Work task — Exact copy, pictures excluded: set down only the lines from the one with "A simple dashboard" through the end of the entries, keeping both end lines.

--- Supplied records Enclosed Below ---

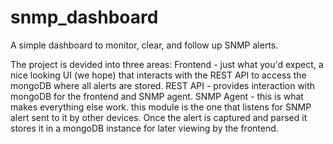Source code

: snmp_dashboard
==============

A simple dashboard to monitor, clear, and follow up SNMP alerts.

The project is devided into three areas:
Frontend - just what you'd expect, a nice looking UI (we hope) that interacts
with the REST API to access the mongoDB where all alerts are stored.
REST API - provides interaction with mongoDB for the frontend and SNMP agent.
SNMP Agent - this is what makes everything else work. this module is the one
that listens for SNMP alert sent to it by other devices. Once the alert is 
captured and parsed it stores it in a mongoDB instance for later viewing by the
frontend.
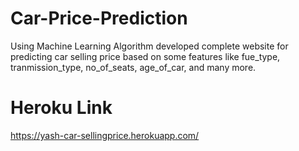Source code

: # Car-Price-Prediction

Using Machine Learning Algorithm developed complete website for predicting car selling price based on some features like fue_type, tranmission_type, no_of_seats, age_of_car, and many more.


# Heroku Link
https://yash-car-sellingprice.herokuapp.com/
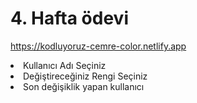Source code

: # 4. Hafta ödevi

https://kodluyoruz-cemre-color.netlify.app 

<lu>
<li>Kullanıcı Adı Seçiniz</li>
<li>Değiştireceğiniz Rengi Seçiniz</li>
<li>Son değişiklik yapan kullanıcı</li>

</lu>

--- End of Enclosed Supplied records ---

Result —
A simple dashboard to monitor, clear, and follow up SNMP alerts.

The project is devided into three areas:
Frontend - just what you'd expect, a nice looking UI (we hope) that interacts
with the REST API to access the mongoDB where all alerts are stored.
REST API - provides interaction with mongoDB for the frontend and SNMP agent.
SNMP Agent - this is what makes everything else work. this module is the one
that listens for SNMP alert sent to it by other devices. Once the alert is 
captured and parsed it stores it in a mongoDB instance for later viewing by the
frontend.
Source code

: # Car-Price-Prediction

Using Machine Learning Algorithm developed complete website for predicting car selling price based on some features like fue_type, tranmission_type, no_of_seats, age_of_car, and many more.


# Heroku Link
https://yash-car-sellingprice.herokuapp.com/
Source code

: # 4. Hafta ödevi

https://kodluyoruz-cemre-color.netlify.app 

<lu>
<li>Kullanıcı Adı Seçiniz</li>
<li>Değiştireceğiniz Rengi Seçiniz</li>
<li>Son değişiklik yapan kullanıcı</li>

</lu>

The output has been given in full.